Studio album by Yuvan Shankar Raja
- Released: 23 July 1999
- Recorded: 1996–1998
- Genre: Pop, hip hop, fusion, classical carnatic
- Length: 47:46
- Label: Pyramid Audio
- Producer: Yuvan Shankar Raja

Yuvan Shankar Raja (Indipop) chronology
|  | The Blast (1999) | Song of Youth (2011) |

= The Blast (album) =

The Blast is the first Indipop studio album by Indian musician Yuvan Shankar Raja, released in July 1999. It features 12 tracks, which were all composed by Yuvan Shankar Raja.

==Production==
Yuvan Shankar Raja started working on an independent studio album, even before stepping into the Tamil film industry, working as a film composer and music director. It was, in fact, this album, which made possible his entry into film business, since producer T. Siva approached and eventually assigned him to compose the score for his 1997 Tamil film Aravindhan, after having listened to a couple of tracks, Yuvan Shankar had composed from this album.

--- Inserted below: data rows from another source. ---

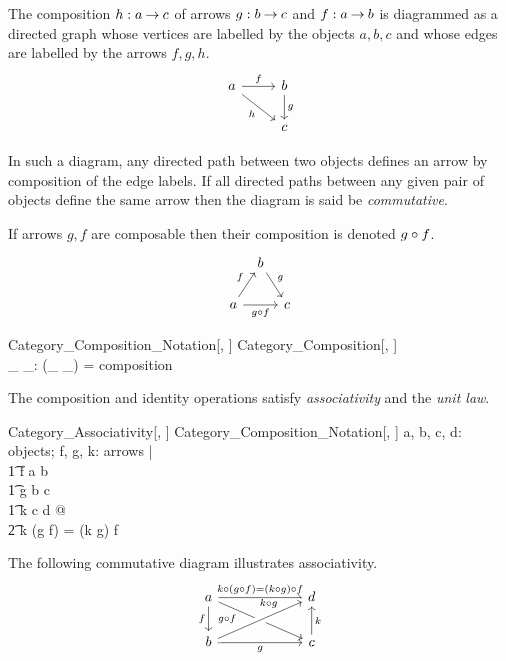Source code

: \documentclass{amsart}
\begin{document}
The composition $h: a \mathbin{\rightarrow} c$ of arrows $g: b \mathbin{\rightarrow} c$ and $f: a \mathbin{\rightarrow} b$ is diagrammed as a directed graph whose 
vertices are labelled by the objects $a, b, c$ and whose edges are labelled by the arrows $f, g, h$.
$$
  \begin{tikzcd}
    a \arrow{r}{f} \arrow[swap]{dr}{h} & b \arrow{d}{g} \\
     & c
  \end{tikzcd}
$$

In such a diagram, any directed path between two objects defines an arrow by composition of the edge labels.
If all directed paths between any given pair of objects define the same arrow then the diagram is said be \textit{commutative}.

If arrows $g, f$ are composable then their composition is denoted $g \mathbin{\circ} f$.
$$
\begin{tikzcd}[column sep=tiny]
& b \arrow{rd}{g} & \\
a \arrow{ru}{f} \arrow[swap]{rr}{g \compCat f} & & c
\end{tikzcd}
$$

\begin{schema}{Category\_Composition\_Notation}[\genO, \genA]
	Category\_Composition[\genO, \genA] \\
	\_ \compCat \_: \genA \cross \genA \pfun \genA
\where
	(\_ \compCat \_) = composition
\end{schema}

The composition and identity operations satisfy \textit{associativity} and the \textit{unit law}.
\begin{schema}{Category\_Associativity}[\genO, \genA]
	Category\_Composition\_Notation[\genO, \genA]
\where
	\forall a, b, c, d: objects; f, g, k: arrows | \\
	\t1	f \in a \arrCat b \land \\
	\t1	g \in b \arrCat c \land \\
	\t1	k \in c \arrCat  d @\\
	\t2		k \compCat (g \compCat f) = (k \compCat g) \compCat f
\end{schema}

The following commutative diagram illustrates associativity.
$$
\begin{tikzcd}[column sep=6em]
a \arrow[swap]{d}{f} 
\arrow{r}{k \compCat (g \compCat f) = (k \compCat g) \compCat f} 
\arrow[swap]{rd}[near start]{g \compCat f} & 
d \\
b \arrow[swap]{r}{g} 
\arrow[crossing over]{ru}[near end]{k \compCat g}& 
c \arrow[swap]{u}{k}
\end{tikzcd}
$$
\end{document}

He worked for nearly 2 years on this album, which finally got released in July 1999. But since he wasn't popular and not a household name yet during the time, his album went totally unnoticed and failed to gain attraction, though featuring some very popular artists as actor Kamal Haasan, Carnatic-based singers Nithyashree Mahadevan, Unnikrishnan and Srinivas.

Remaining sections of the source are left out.